More Than A Book Signing

I jump at group book-signings for many reasons, including learning about the writing world from editors, readers, publishers, and fellow word smiths.  My short story “Lucky the Chicken” appeared in Cat and Mouse Press’s 2021 anthology Beach Secrets, which led to a July 2022 signing at the Lewes, Delaware Public Library.  While signing more than a few books, I rubbed-elbows with several writers I knew from previous signings, met new ones, and learned a great deal.

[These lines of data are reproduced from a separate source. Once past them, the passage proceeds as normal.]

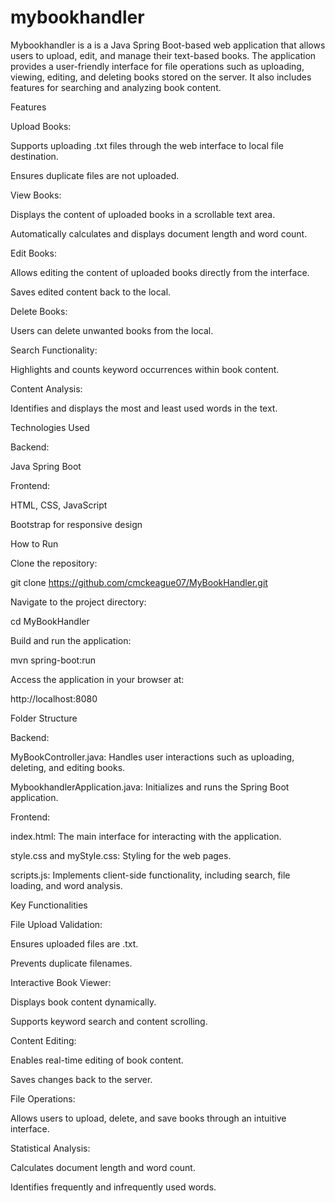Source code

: # mybookhandler
Mybookhandler is a is a Java Spring Boot-based web application that allows users to upload, edit, and manage their text-based books. The application provides a user-friendly interface for file operations such as uploading, viewing, editing, and deleting books stored on the server. It also includes features for searching and analyzing book content.

Features

Upload Books:

Supports uploading .txt files through the web interface to local file destination.

Ensures duplicate files are not uploaded.

View Books:

Displays the content of uploaded books in a scrollable text area.

Automatically calculates and displays document length and word count.

Edit Books:

Allows editing the content of uploaded books directly from the interface.

Saves edited content back to the local.

Delete Books:

Users can delete unwanted books from the local.

Search Functionality:

Highlights and counts keyword occurrences within book content.

Content Analysis:

Identifies and displays the most and least used words in the text.

Technologies Used

Backend:

Java Spring Boot

Frontend:

HTML, CSS, JavaScript

Bootstrap for responsive design


How to Run

Clone the repository:

git clone https://github.com/cmckeague07/MyBookHandler.git

Navigate to the project directory:

cd MyBookHandler

Build and run the application:

mvn spring-boot:run

Access the application in your browser at:

http://localhost:8080

Folder Structure

Backend:

MyBookController.java: Handles user interactions such as uploading, deleting, and editing books.

MybookhandlerApplication.java: Initializes and runs the Spring Boot application.

Frontend:

index.html: The main interface for interacting with the application.

style.css and myStyle.css: Styling for the web pages.

scripts.js: Implements client-side functionality, including search, file loading, and word analysis.

Key Functionalities

File Upload Validation:

Ensures uploaded files are .txt.

Prevents duplicate filenames.

Interactive Book Viewer:

Displays book content dynamically.

Supports keyword search and content scrolling.

Content Editing:

Enables real-time editing of book content.

Saves changes back to the server.

File Operations:

Allows users to upload, delete, and save books through an intuitive interface.

Statistical Analysis:

Calculates document length and word count.

Identifies frequently and infrequently used words.
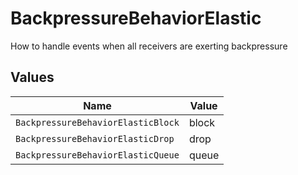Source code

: # BackpressureBehaviorElastic

How to handle events when all receivers are exerting backpressure


## Values

| Name                               | Value                              |
| ---------------------------------- | ---------------------------------- |
| `BackpressureBehaviorElasticBlock` | block                              |
| `BackpressureBehaviorElasticDrop`  | drop                               |
| `BackpressureBehaviorElasticQueue` | queue                              |
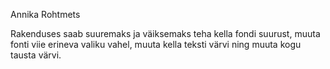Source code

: Annika Rohtmets

Rakenduses saab suuremaks ja väiksemaks teha kella fondi suurust, muuta fonti viie erineva valiku vahel, muuta kella teksti värvi ning muuta kogu tausta värvi.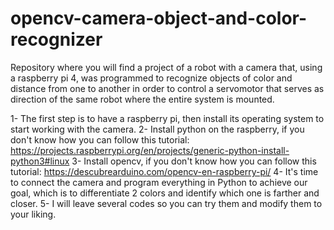 # opencv-camera-object-and-color-recognizer
Repository where you will find a project of a robot with a camera that, using a raspberry pi 4, was programmed to recognize objects of color and distance from one to another in order to control a servomotor that serves as direction of the same robot where the entire system is mounted.

1- The first step is to have a raspberry pi, then install its operating system to start working with the camera.
2- Install python on the raspberry, if you don't know how you can follow this tutorial:  https://projects.raspberrypi.org/en/projects/generic-python-install-python3#linux
3- Install opencv, if you don't know how you can follow this tutorial: https://descubrearduino.com/opencv-en-raspberry-pi/
4- It's time to connect the camera and program everything in Python to achieve our goal, which is to differentiate 2 colors and identify which one is farther and closer.
5- I will leave several codes so you can try them and modify them to your liking.
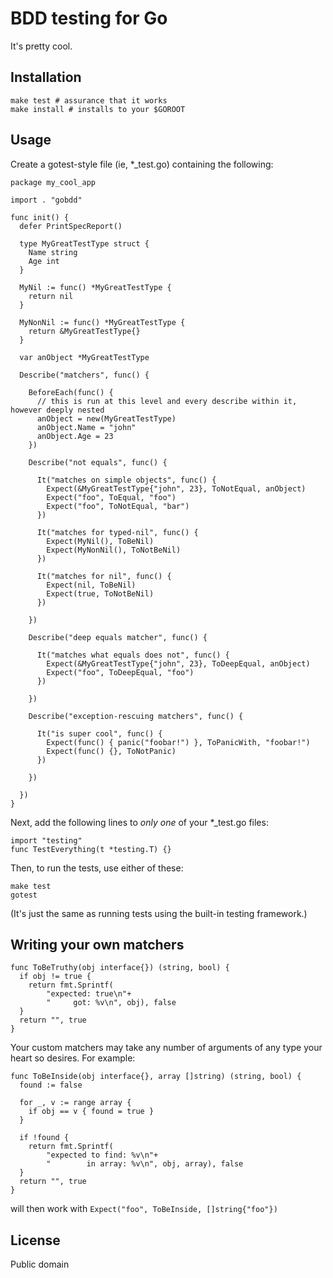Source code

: # BDD testing for Go

It's pretty cool.

## Installation

	make test # assurance that it works
	make install # installs to your $GOROOT

## Usage

Create a gotest-style file (ie, *_test.go) containing the following:

	package my_cool_app
	
	import . "gobdd"

	func init() {
	  defer PrintSpecReport()
  
	  type MyGreatTestType struct {
	    Name string
	    Age int
	  }
  
	  MyNil := func() *MyGreatTestType {
	    return nil
	  }
  
	  MyNonNil := func() *MyGreatTestType {
	    return &MyGreatTestType{}
	  }
  
	  var anObject *MyGreatTestType
  
	  Describe("matchers", func() {
    
	    BeforeEach(func() {
	      // this is run at this level and every describe within it, however deeply nested
	      anObject = new(MyGreatTestType)
	      anObject.Name = "john"
	      anObject.Age = 23
	    })
    
	    Describe("not equals", func() {
      
	      It("matches on simple objects", func() {
	        Expect(&MyGreatTestType{"john", 23}, ToNotEqual, anObject)
	        Expect("foo", ToEqual, "foo")
	        Expect("foo", ToNotEqual, "bar")
	      })
      
	      It("matches for typed-nil", func() {
	        Expect(MyNil(), ToBeNil)
	        Expect(MyNonNil(), ToNotBeNil)
	      })
      
	      It("matches for nil", func() {
	        Expect(nil, ToBeNil)
	        Expect(true, ToNotBeNil)
	      })
      
	    })
    
	    Describe("deep equals matcher", func() {
      
	      It("matches what equals does not", func() {
	        Expect(&MyGreatTestType{"john", 23}, ToDeepEqual, anObject)
	        Expect("foo", ToDeepEqual, "foo")
	      })
      
	    })
    
	    Describe("exception-rescuing matchers", func() {
      
	      It("is super cool", func() {
	        Expect(func() { panic("foobar!") }, ToPanicWith, "foobar!")
	        Expect(func() {}, ToNotPanic)
	      })
      
	    })
    
	  })
	}

Next, add the following lines to *only one* of your *_test.go files:

	import "testing"
	func TestEverything(t *testing.T) {}

Then, to run the tests, use either of these:

	make test
	gotest

(It's just the same as running tests using the built-in testing framework.)

## Writing your own matchers

	func ToBeTruthy(obj interface{}) (string, bool) {
	  if obj != true {
	    return fmt.Sprintf(
			"expected: true\n"+
			"     got: %v\n", obj), false
	  }
	  return "", true
	}

Your custom matchers may take any number of arguments of any type your heart so desires. For example:

	func ToBeInside(obj interface{}, array []string) (string, bool) {
	  found := false
  
	  for _, v := range array {
	    if obj == v { found = true }
	  }
  
	  if !found {
	    return fmt.Sprintf(
			"expected to find: %v\n"+
			"        in array: %v\n", obj, array), false
	  }
	  return "", true
	}

will then work with `Expect("foo", ToBeInside, []string{"foo"})`

## License

Public domain
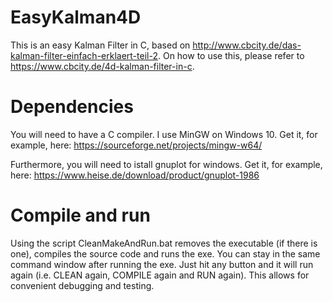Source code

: # EasyKalman4D
This is an easy Kalman Filter in C, based on http://www.cbcity.de/das-kalman-filter-einfach-erklaert-teil-2. On how to use this, please refer to https://www.cbcity.de/4d-kalman-filter-in-c.

# Dependencies
You will need to have a C compiler. I use MinGW on Windows 10. Get it, for example, here: https://sourceforge.net/projects/mingw-w64/

Furthermore, you will need to istall gnuplot for windows. Get it, for example, here: https://www.heise.de/download/product/gnuplot-1986

# Compile and run
Using the script CleanMakeAndRun.bat removes the executable (if there is one), compiles the source code and runs the exe. You can stay in the same command window after running the exe. Just hit any button and it will run again (i.e. CLEAN again, COMPILE again and RUN again). This allows for convenient debugging and testing.

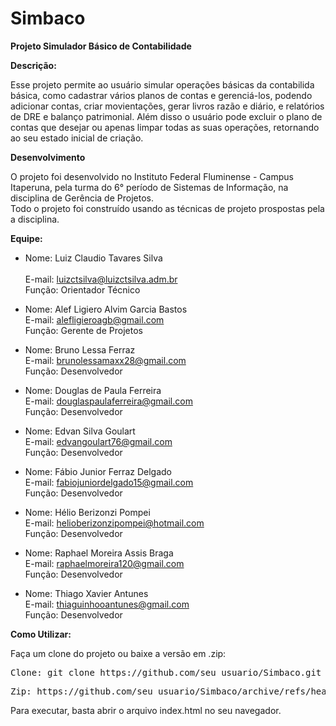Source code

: # Simbaco
<b>Projeto Simulador Básico de Contabilidade</b>

<b>Descrição:</b>

Esse projeto permite ao usuário simular operações básicas da contabilida básica, como cadastrar vários planos de contas e gerenciá-los, podendo adicionar contas, criar movientações, gerar livros razão e diário, e relatórios de DRE e balanço patrimonial. Além disso o usuário pode excluir o plano de contas que desejar ou apenas limpar todas as suas operações, retornando ao seu estado inicial de criação.

<b>Desenvolvimento</b>

O projeto foi desenvolvido no Instituto Federal Fluminense - Campus Itaperuna, pela turma do 6° período de Sistemas de Informação, na disciplina de Gerência de Projetos. 
<br>Todo o projeto foi construído usando as técnicas de projeto prospostas pela a disciplina.
  
<b>Equipe:</b>

- Nome: Luiz Claudio Tavares Silva	
  <br>E-mail: luizctsilva@luizctsilva.adm.br
  <br>Função: Orientador Técnico

- Nome: Alef Ligiero Alvim Garcia Bastos
  <br>E-mail: alefligieroagb@gmail.com
  <br>Função: Gerente de Projetos
  
- Nome: Bruno Lessa Ferraz
  <br>E-mail: brunolessamaxx28@gmail.com
  <br>Função: Desenvolvedor
  
- Nome: Douglas de Paula Ferreira
  <br>E-mail: douglaspaulaferreira@gmail.com
  <br>Função: Desenvolvedor
  
- Nome: Edvan Silva Goulart 
  <br>E-mail: edvangoulart76@gmail.com
  <br>Função: Desenvolvedor
  
- Nome: Fábio Junior Ferraz Delgado
  <br>E-mail: fabiojuniordelgado15@gmail.com
  <br>Função: Desenvolvedor
 
- Nome: Hélio Berizonzi Pompei
  <br>E-mail: helioberizonzipompei@hotmail.com
  <br>Função: Desenvolvedor
  
- Nome: Raphael Moreira Assis Braga
  <br>E-mail: raphaelmoreira120@gmail.com
  <br>Função: Desenvolvedor
  
- Nome: Thiago Xavier Antunes
  <br>E-mail: thiaguinhooantunes@gmail.com
  <br>Função: Desenvolvedor


<b>Como Utilizar:</b>

Faça um clone do projeto ou baixe a versão em .zip:

 <pre>Clone: git clone https://github.com/seu_usuario/Simbaco.git</pre>
 <pre>Zip: https://github.com/seu_usuario/Simbaco/archive/refs/heads/main.zip</pre>

Para executar, basta abrir o arquivo index.html no seu navegador.

  
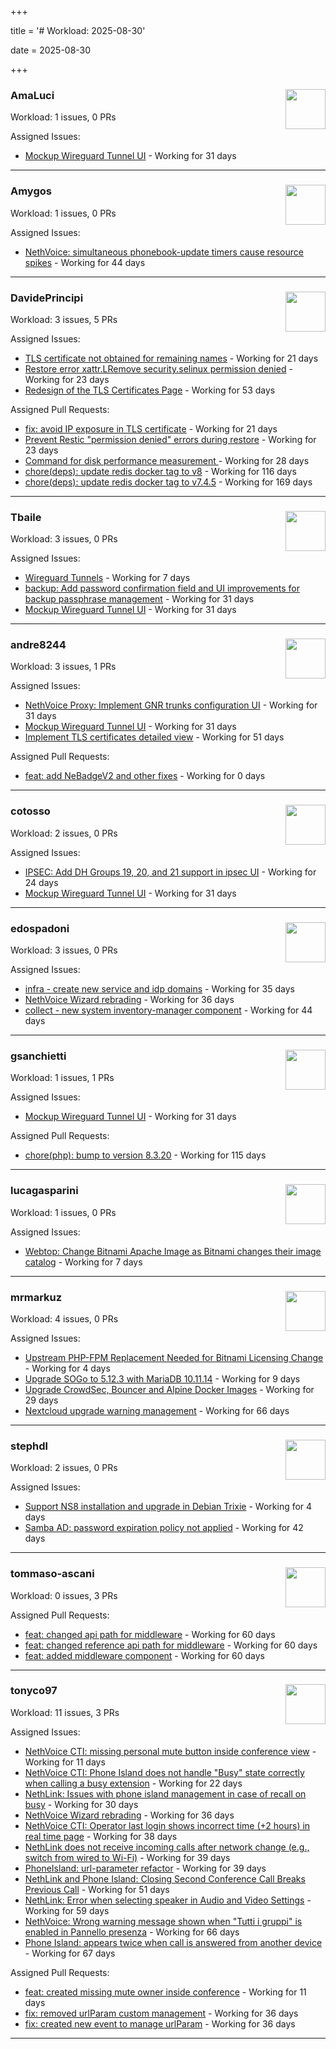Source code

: +++

title = '# Workload: 2025-08-30'

date = 2025-08-30

+++

### AmaLuci <img src='https://avatars.githubusercontent.com/u/166636295?v=4&s=64' width='64' height='64' style='float:right;' /> ###
Workload: 1 issues, 0 PRs


Assigned Issues:
- [Mockup Wireguard Tunnel UI](https://github.com/NethServer/nethsecurity/issues/1321) - Working for 31 days
---

### Amygos <img src='https://avatars.githubusercontent.com/u/510232?v=4&s=64' width='64' height='64' style='float:right;' /> ###
Workload: 1 issues, 0 PRs


Assigned Issues:
- [NethVoice: simultaneous phonebook-update timers cause resource spikes](https://github.com/NethServer/dev/issues/7555) - Working for 44 days
---

### DavidePrincipi <img src='https://avatars.githubusercontent.com/u/2920838?v=4&s=64' width='64' height='64' style='float:right;' /> ###
Workload: 3 issues, 5 PRs


Assigned Issues:
- [TLS certificate not obtained for remaining names](https://github.com/NethServer/dev/issues/7601) - Working for 21 days
- [Restore error xattr.LRemove security.selinux permission denied](https://github.com/NethServer/dev/issues/7598) - Working for 23 days
- [Redesign of the TLS Certificates Page](https://github.com/NethServer/dev/issues/7544) - Working for 53 days

Assigned Pull Requests:
- [fix: avoid IP exposure in TLS certificate](https://github.com/NethServer/ns8-traefik/pull/104) - Working for 21 days
- [Prevent Restic "permission denied" errors during restore](https://github.com/NethServer/ns8-core/pull/920) - Working for 23 days
- [Command for disk performance measurement ](https://github.com/NethServer/ns8-core/pull/915) - Working for 28 days
- [chore(deps): update redis docker tag to v8](https://github.com/NethServer/ns8-core/pull/874) - Working for 116 days
- [chore(deps): update redis docker tag to v7.4.5](https://github.com/NethServer/ns8-core/pull/830) - Working for 169 days
---

### Tbaile <img src='https://avatars.githubusercontent.com/u/8052641?v=4&s=64' width='64' height='64' style='float:right;' /> ###
Workload: 3 issues, 0 PRs


Assigned Issues:
- [Wireguard Tunnels](https://github.com/NethServer/nethsecurity/issues/1352) - Working for 7 days
- [backup: Add password confirmation field and UI improvements for backup passphrase management](https://github.com/NethServer/nethsecurity/issues/1323) - Working for 31 days
- [Mockup Wireguard Tunnel UI](https://github.com/NethServer/nethsecurity/issues/1321) - Working for 31 days
---

### andre8244 <img src='https://avatars.githubusercontent.com/u/4612169?v=4&s=64' width='64' height='64' style='float:right;' /> ###
Workload: 3 issues, 1 PRs


Assigned Issues:
- [NethVoice Proxy: Implement GNR trunks configuration UI](https://github.com/NethServer/dev/issues/7578) - Working for 31 days
- [Mockup Wireguard Tunnel UI](https://github.com/NethServer/nethsecurity/issues/1321) - Working for 31 days
- [Implement TLS certificates detailed view](https://github.com/NethServer/dev/issues/7548) - Working for 51 days

Assigned Pull Requests:
- [feat: add NeBadgeV2 and other fixes](https://github.com/nethesis/vue-components/pull/93) - Working for 0 days
---

### cotosso <img src='https://avatars.githubusercontent.com/u/7226896?v=4&s=64' width='64' height='64' style='float:right;' /> ###
Workload: 2 issues, 0 PRs


Assigned Issues:
- [IPSEC: Add DH Groups 19, 20, and 21 support in ipsec UI](https://github.com/NethServer/nethsecurity/issues/1334) - Working for 24 days
- [Mockup Wireguard Tunnel UI](https://github.com/NethServer/nethsecurity/issues/1321) - Working for 31 days
---

### edospadoni <img src='https://avatars.githubusercontent.com/u/6152486?v=4&s=64' width='64' height='64' style='float:right;' /> ###
Workload: 3 issues, 0 PRs


Assigned Issues:
- [infra - create new service and idp domains](https://github.com/NethServer/my/issues/9) - Working for 35 days
- [NethVoice Wizard rebrading](https://github.com/NethServer/dev/issues/7571) - Working for 36 days
- [collect - new system inventory-manager component](https://github.com/NethServer/my/issues/7) - Working for 44 days
---

### gsanchietti <img src='https://avatars.githubusercontent.com/u/804596?v=4&s=64' width='64' height='64' style='float:right;' /> ###
Workload: 1 issues, 1 PRs


Assigned Issues:
- [Mockup Wireguard Tunnel UI](https://github.com/NethServer/nethsecurity/issues/1321) - Working for 31 days

Assigned Pull Requests:
- [chore(php): bump to version 8.3.20](https://github.com/NethServer/ns8-webtop/pull/120) - Working for 115 days
---

### lucagasparini <img src='https://avatars.githubusercontent.com/u/11161326?v=4&s=64' width='64' height='64' style='float:right;' /> ###
Workload: 1 issues, 0 PRs


Assigned Issues:
- [Webtop: Change Bitnami Apache Image as Bitnami changes their image catalog](https://github.com/NethServer/dev/issues/7605) - Working for 7 days
---

### mrmarkuz <img src='https://avatars.githubusercontent.com/u/31746411?v=4&s=64' width='64' height='64' style='float:right;' /> ###
Workload: 4 issues, 0 PRs


Assigned Issues:
- [Upstream PHP-FPM Replacement Needed for Bitnami Licensing Change](https://github.com/NethServer/dev/issues/7610) - Working for 4 days
- [Upgrade SOGo to 5.12.3 with MariaDB 10.11.14](https://github.com/NethServer/dev/issues/7604) - Working for 9 days
- [Upgrade CrowdSec, Bouncer and Alpine Docker Images](https://github.com/NethServer/dev/issues/7582) - Working for 29 days
- [Nextcloud upgrade warning management](https://github.com/NethServer/dev/issues/7522) - Working for 66 days
---

### stephdl <img src='https://avatars.githubusercontent.com/u/3164851?v=4&s=64' width='64' height='64' style='float:right;' /> ###
Workload: 2 issues, 0 PRs


Assigned Issues:
- [Support NS8 installation and upgrade in Debian Trixie](https://github.com/NethServer/dev/issues/7608) - Working for 4 days
- [Samba AD: password expiration policy not applied](https://github.com/NethServer/dev/issues/7558) - Working for 42 days
---

### tommaso-ascani <img src='https://avatars.githubusercontent.com/u/31596042?v=4&s=64' width='64' height='64' style='float:right;' /> ###
Workload: 0 issues, 3 PRs


Assigned Pull Requests:
- [feat: changed api path for middleware](https://github.com/nethesis/nethvoice-cti/pull/317) - Working for 60 days
- [feat: changed reference api path for middleware](https://github.com/nethesis/phone-island/pull/103) - Working for 60 days
- [feat: added middleware component](https://github.com/nethesis/ns8-nethvoice/pull/493) - Working for 60 days
---

### tonyco97 <img src='https://avatars.githubusercontent.com/u/36625268?v=4&s=64' width='64' height='64' style='float:right;' /> ###
Workload: 11 issues, 3 PRs


Assigned Issues:
- [NethVoice CTI: missing personal mute button inside conference view](https://github.com/NethServer/dev/issues/7603) - Working for 11 days
- [NethVoice CTI: Phone Island does not handle "Busy" state correctly when calling a busy extension](https://github.com/NethServer/dev/issues/7599) - Working for 22 days
- [NethLink: Issues with phone island management in case of recall on busy](https://github.com/NethServer/dev/issues/7579) - Working for 30 days
- [NethVoice Wizard rebrading](https://github.com/NethServer/dev/issues/7571) - Working for 36 days
- [NethVoice CTI: Operator last login shows incorrect time (+2 hours) in real time page](https://github.com/NethServer/dev/issues/7565) - Working for 38 days
- [NethLink does not receive incoming calls after network change (e.g., switch from wired to Wi-Fi)](https://github.com/NethServer/dev/issues/7561) - Working for 39 days
- [PhoneIsland: url-parameter refactor](https://github.com/NethServer/dev/issues/7559) - Working for 39 days
- [NethLink and Phone Island: Closing Second Conference Call Breaks Previous Call](https://github.com/NethServer/dev/issues/7550) - Working for 51 days
- [NethLink: Error when selecting speaker in Audio and Video Settings](https://github.com/NethServer/dev/issues/7538) - Working for 59 days
- [NethVoice: Wrong warning message shown when "Tutti i gruppi" is enabled in Pannello presenza](https://github.com/NethServer/dev/issues/7523) - Working for 66 days
- [Phone Island: appears twice when call is answered from another device](https://github.com/NethServer/dev/issues/7521) - Working for 67 days

Assigned Pull Requests:
- [feat: created missing mute owner inside conference](https://github.com/nethesis/phone-island/pull/108) - Working for 11 days
- [fix: removed urlParam custom management](https://github.com/nethesis/nethvoice-cti/pull/327) - Working for 36 days
- [fix: created new event to manage urlParam](https://github.com/NethServer/nethlink/pull/69) - Working for 36 days
---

Writer Phil Giunta, having released a string of short stories recently, described a collection he contributed to entitled Shell House featuring tales related to a legendary beach house once located along the Rehoboth Beach shoreline, a part of Rehoboth’s past torn-down long before I had become familiar with the area.  He shared experiences working with speculative fiction writer Weldon Burge and his company Smart Rhino Publications, and our conversation somehow led to the little-known niche-publishing of double-sided books, or tete-beche — books with two stories, one read front to back, and the other read from the back to the front after flipping over the book.  As our conversation continued, I learned Phil’s wife collected “Choose Your Own Adventures,” a genre I loved as a kid and one my teaching colleague and I happened to be rediscovering for our middle school teaching.  I was thrilled to learn these interactive multiple-path stories thrived.

I also caught-up with writer James Gallahan from Virginia whom I met years earlier when our stories were included in an anthology entitled Beach Pulp.  Several months prior to the Beach Secrets signing, Jim had sent me a horror story he had published with a Spanish translation.  The signing gave us an opportunity to talk in person about the challenges he faced choosing the appropriate Spanish dialect for his work and proofing a language he couldn’t read fluently.

Conversations with readers visiting the signing reminded me of the interest many have in the “stories behind the stories.”  Where did our stories come from?  What real-world experiences, if any, anchored our fictions?  These conversations inspired me to revisit my “Lucky The Chicken’s” writer bio, develop further the references I had made there, and expand the bio into the blog post “The Story Behind Lucky the Chicken.”  This, in turn, encouraged me to dust off some story-origin essays included in my own evolving anthology and begin another round of revisions.

I felt truly lucky “Lucky” became my third contribution to Cat and Mouse’s beach-themed anthology series, and I hoped what I had shared with my writing colleagues during the release party was at least equal to my take-aways.